-- Opening Marker --

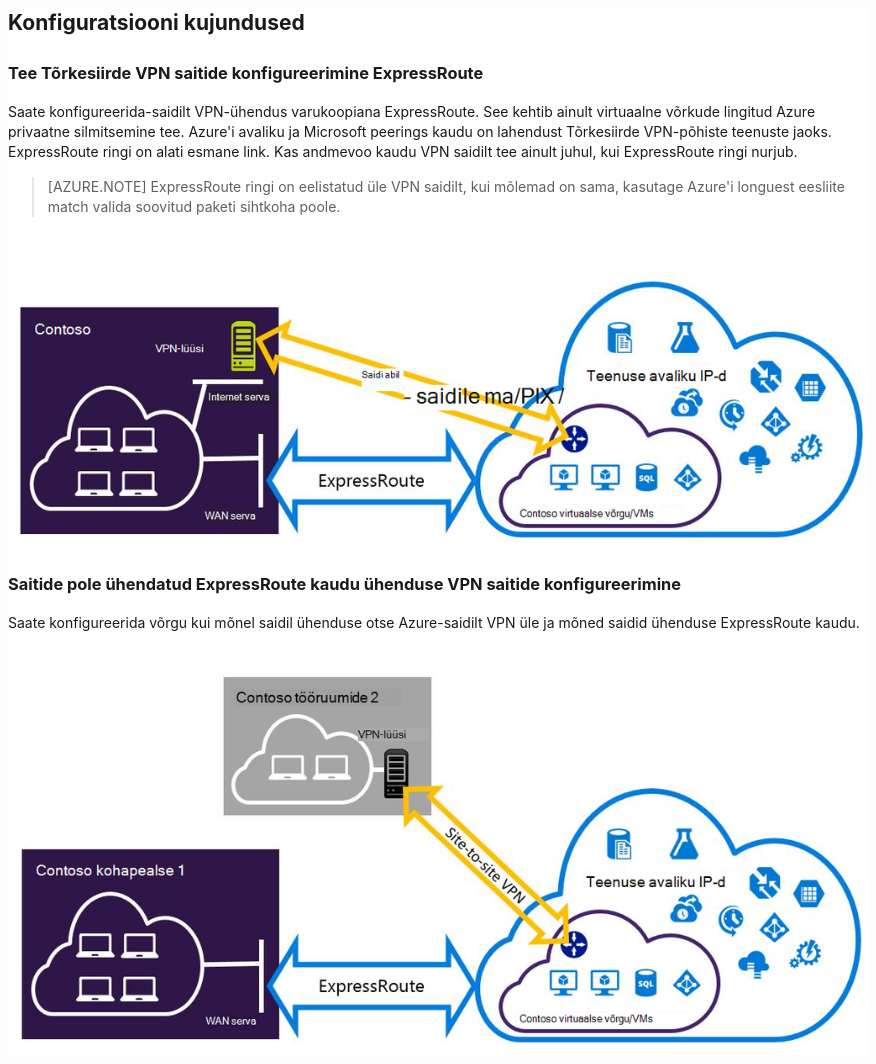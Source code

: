 
## <a name="configuration-designs"></a>Konfiguratsiooni kujundused

### <a name="configure-a-site-to-site-vpn-as-a-failover-path-for-expressroute"></a>Tee Tõrkesiirde VPN saitide konfigureerimine ExpressRoute

Saate konfigureerida-saidilt VPN-ühendus varukoopiana ExpressRoute. See kehtib ainult virtuaalne võrkude lingitud Azure privaatne silmitsemine tee. Azure'i avaliku ja Microsoft peerings kaudu on lahendust Tõrkesiirde VPN-põhiste teenuste jaoks. ExpressRoute ringi on alati esmane link. Kas andmevoo kaudu VPN saidilt tee ainult juhul, kui ExpressRoute ringi nurjub.
>[AZURE.NOTE] ExpressRoute ringi on eelistatud üle VPN saidilt, kui mõlemad on sama, kasutage Azure'i longuest eesliite match valida soovitud paketi sihtkoha poole.

![Kõrvuti](media/expressroute-howto-coexist-resource-manager/scenario1.jpg)

### <a name="configure-a-site-to-site-vpn-to-connect-to-sites-not-connected-through-expressroute"></a>Saitide pole ühendatud ExpressRoute kaudu ühenduse VPN saitide konfigureerimine

Saate konfigureerida võrgu kui mõnel saidil ühenduse otse Azure-saidilt VPN üle ja mõned saidid ühenduse ExpressRoute kaudu. 

![Kõrvuti](media/expressroute-howto-coexist-resource-manager/scenario2.jpg)
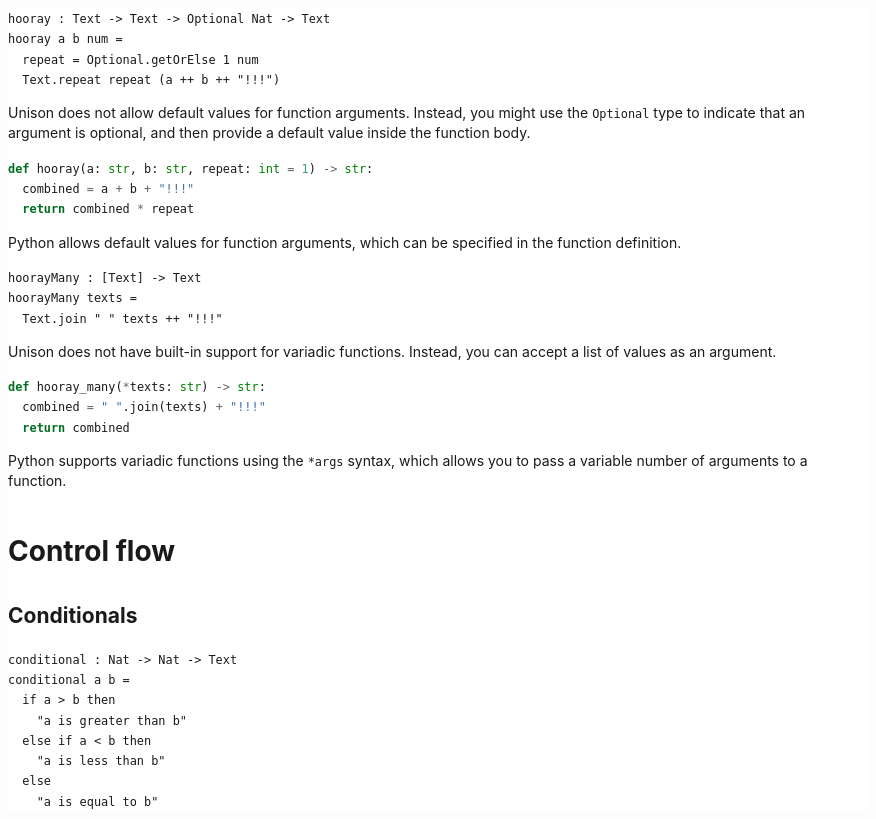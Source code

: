 <div class="side-by-side"><div>

``` unison
hooray : Text -> Text -> Optional Nat -> Text
hooray a b num =
  repeat = Optional.getOrElse 1 num
  Text.repeat repeat (a ++ b ++ "!!!")
```

Unison does not allow default values for function arguments. Instead, you might use the `Optional` type to indicate that an argument is optional, and then provide a default value inside the function body.

</div><div>

```python
def hooray(a: str, b: str, repeat: int = 1) -> str:
  combined = a + b + "!!!"
  return combined * repeat
```

Python allows default values for function arguments, which can be specified in the function definition.

</div></div>

<div class="side-by-side"><div>

```unison
hoorayMany : [Text] -> Text
hoorayMany texts =
  Text.join " " texts ++ "!!!"
```

Unison does not have built-in support for variadic functions. Instead, you can accept a list of values as an argument.

</div><div>

```python
def hooray_many(*texts: str) -> str:
  combined = " ".join(texts) + "!!!"
  return combined
```

Python supports variadic functions using the `*args` syntax, which allows you to pass a variable number of arguments to a function.

</div></div>

# Control flow

## Conditionals

<div class="side-by-side"><div>

```unison
conditional : Nat -> Nat -> Text
conditional a b =
  if a > b then
    "a is greater than b"
  else if a < b then
    "a is less than b"
  else
    "a is equal to b"
```
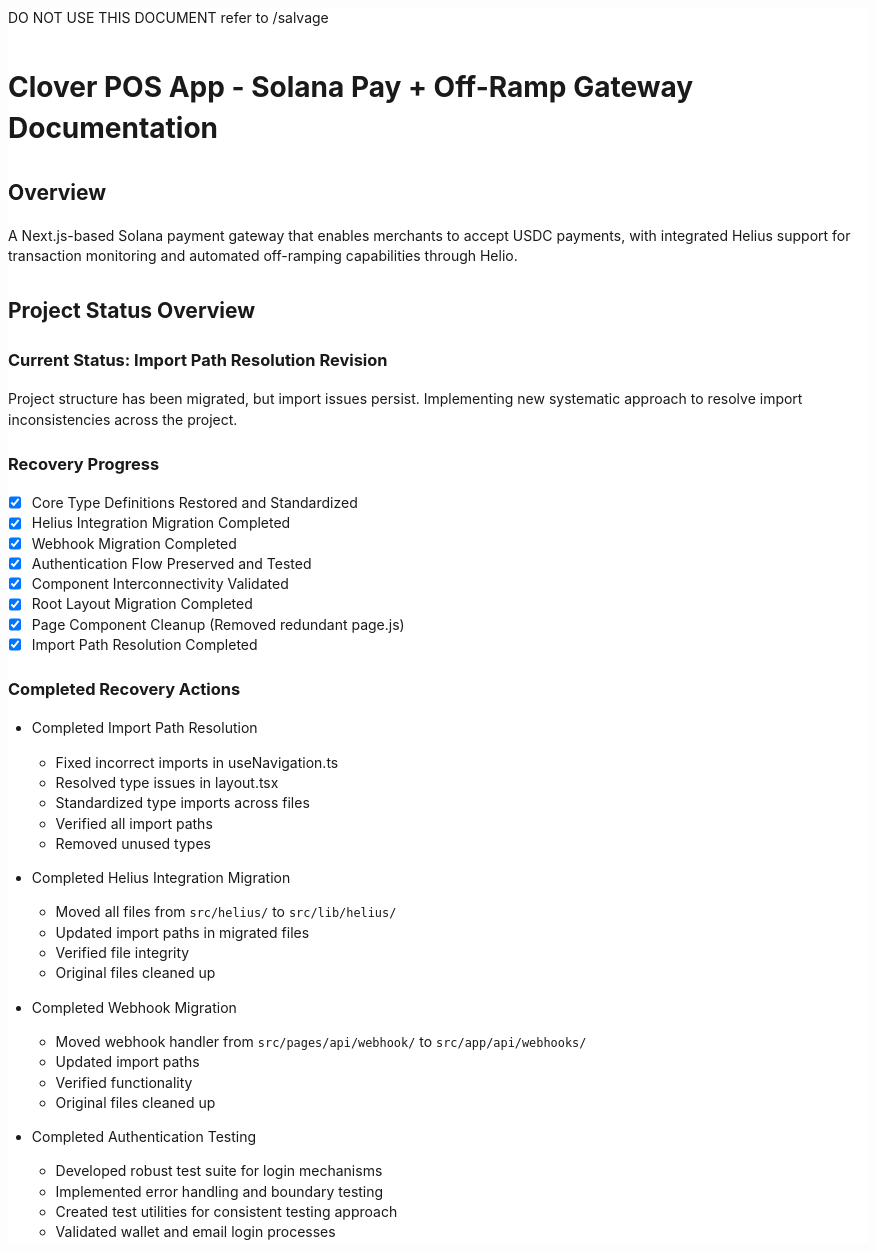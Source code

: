 DO NOT USE THIS DOCUMENT refer to /salvage

# Clover POS App - Solana Pay + Off-Ramp Gateway Documentation

## Overview
A Next.js-based Solana payment gateway that enables merchants to accept USDC payments, with integrated Helius support for transaction monitoring and automated off-ramping capabilities through Helio.

## Project Status Overview

### Current Status: Import Path Resolution Revision
Project structure has been migrated, but import issues persist. Implementing new systematic approach to resolve import inconsistencies across the project.

### Recovery Progress
- [x] Core Type Definitions Restored and Standardized
- [x] Helius Integration Migration Completed
- [x] Webhook Migration Completed
- [x] Authentication Flow Preserved and Tested
- [x] Component Interconnectivity Validated
- [x] Root Layout Migration Completed
- [x] Page Component Cleanup (Removed redundant page.js)
- [x] Import Path Resolution Completed

### Completed Recovery Actions
- Completed Import Path Resolution
  - Fixed incorrect imports in useNavigation.ts
  - Resolved type issues in layout.tsx
  - Standardized type imports across files
  - Verified all import paths
  - Removed unused types

- Completed Helius Integration Migration
  - Moved all files from `src/helius/` to `src/lib/helius/`
  - Updated import paths in migrated files
  - Verified file integrity
  - Original files cleaned up

- Completed Webhook Migration
  - Moved webhook handler from `src/pages/api/webhook/` to `src/app/api/webhooks/`
  - Updated import paths
  - Verified functionality
  - Original files cleaned up

- Completed Authentication Testing
  - Developed robust test suite for login mechanisms
  - Implemented error handling and boundary testing
  - Created test utilities for consistent testing approach
  - Validated wallet and email login processes
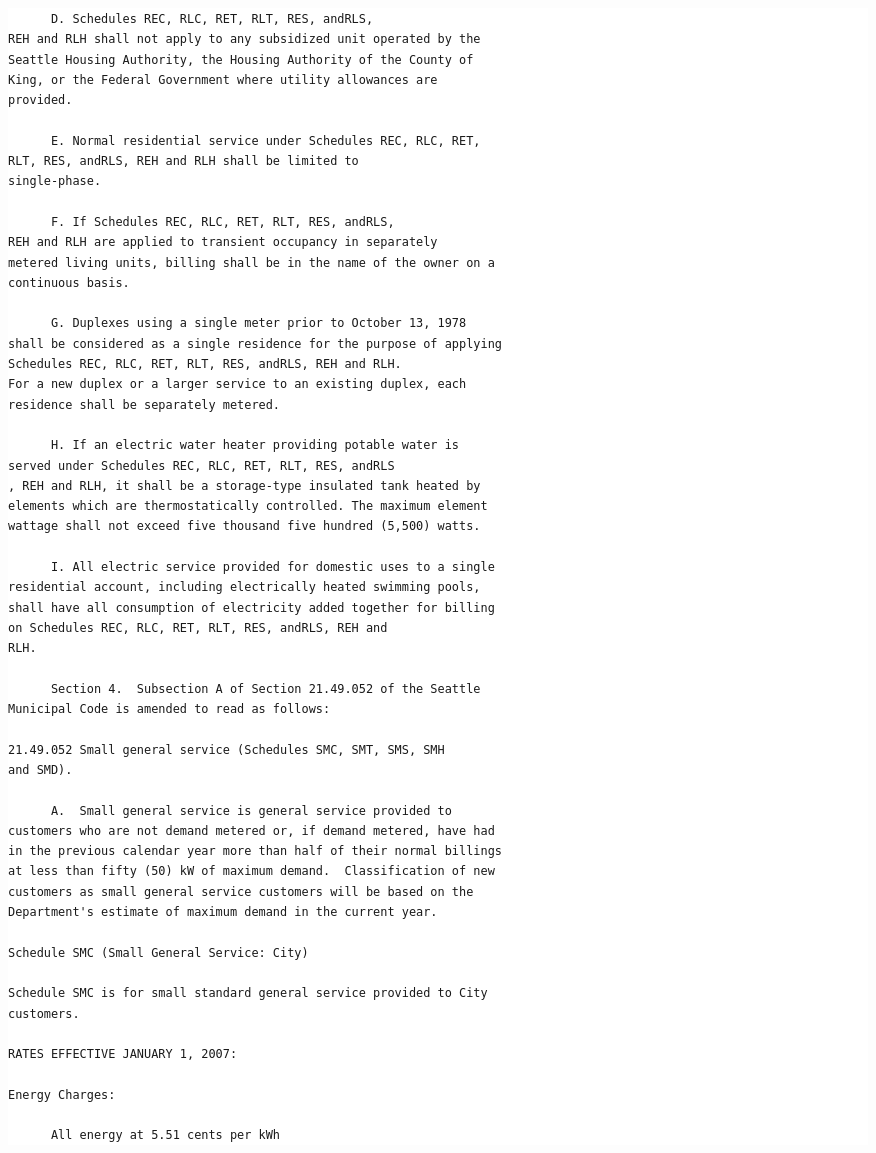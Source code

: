           D. Schedules REC, RLC, RET, RLT, RES, andRLS,  
    REH and RLH shall not apply to any subsidized unit operated by the  
    Seattle Housing Authority, the Housing Authority of the County of  
    King, or the Federal Government where utility allowances are  
    provided.  
  
          E. Normal residential service under Schedules REC, RLC, RET,  
    RLT, RES, andRLS, REH and RLH shall be limited to  
    single-phase.  
  
          F. If Schedules REC, RLC, RET, RLT, RES, andRLS,  
    REH and RLH are applied to transient occupancy in separately  
    metered living units, billing shall be in the name of the owner on a  
    continuous basis.  
  
          G. Duplexes using a single meter prior to October 13, 1978  
    shall be considered as a single residence for the purpose of applying  
    Schedules REC, RLC, RET, RLT, RES, andRLS, REH and RLH.  
    For a new duplex or a larger service to an existing duplex, each  
    residence shall be separately metered.  
  
          H. If an electric water heater providing potable water is  
    served under Schedules REC, RLC, RET, RLT, RES, andRLS  
    , REH and RLH, it shall be a storage-type insulated tank heated by  
    elements which are thermostatically controlled. The maximum element  
    wattage shall not exceed five thousand five hundred (5,500) watts.  
  
          I. All electric service provided for domestic uses to a single  
    residential account, including electrically heated swimming pools,  
    shall have all consumption of electricity added together for billing  
    on Schedules REC, RLC, RET, RLT, RES, andRLS, REH and  
    RLH.  
  
          Section 4.  Subsection A of Section 21.49.052 of the Seattle  
    Municipal Code is amended to read as follows:  
  
    21.49.052 Small general service (Schedules SMC, SMT, SMS, SMH  
    and SMD).  
  
          A.  Small general service is general service provided to  
    customers who are not demand metered or, if demand metered, have had  
    in the previous calendar year more than half of their normal billings  
    at less than fifty (50) kW of maximum demand.  Classification of new  
    customers as small general service customers will be based on the  
    Department's estimate of maximum demand in the current year.  
  
    Schedule SMC (Small General Service: City)  
  
    Schedule SMC is for small standard general service provided to City  
    customers.  
  
    RATES EFFECTIVE JANUARY 1, 2007:  
  
    Energy Charges:  
  
          All energy at 5.51 cents per kWh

-- Closing Marker --

→ TASK REQUIREMENTS
Take every line above that includes the string "separately" and return it.

→ OUTPUT
    REH and RLH are applied to transient occupancy in separately  
    residence shall be separately metered.  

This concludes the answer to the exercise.